Task goal: Could you reproduce all of the records exactly?

Stored data:
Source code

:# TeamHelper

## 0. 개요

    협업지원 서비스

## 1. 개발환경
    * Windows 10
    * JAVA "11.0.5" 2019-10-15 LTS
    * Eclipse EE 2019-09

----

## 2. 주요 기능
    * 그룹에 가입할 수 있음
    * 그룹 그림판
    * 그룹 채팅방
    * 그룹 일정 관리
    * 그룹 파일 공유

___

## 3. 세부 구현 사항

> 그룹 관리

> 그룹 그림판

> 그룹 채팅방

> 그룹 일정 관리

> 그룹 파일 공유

Task answer:
Source code

:# TeamHelper

## 0. 개요

    협업지원 서비스

## 1. 개발환경
    * Windows 10
    * JAVA "11.0.5" 2019-10-15 LTS
    * Eclipse EE 2019-09

----

## 2. 주요 기능
    * 그룹에 가입할 수 있음
    * 그룹 그림판
    * 그룹 채팅방
    * 그룹 일정 관리
    * 그룹 파일 공유

___

## 3. 세부 구현 사항

> 그룹 관리

> 그룹 그림판

> 그룹 채팅방

> 그룹 일정 관리

> 그룹 파일 공유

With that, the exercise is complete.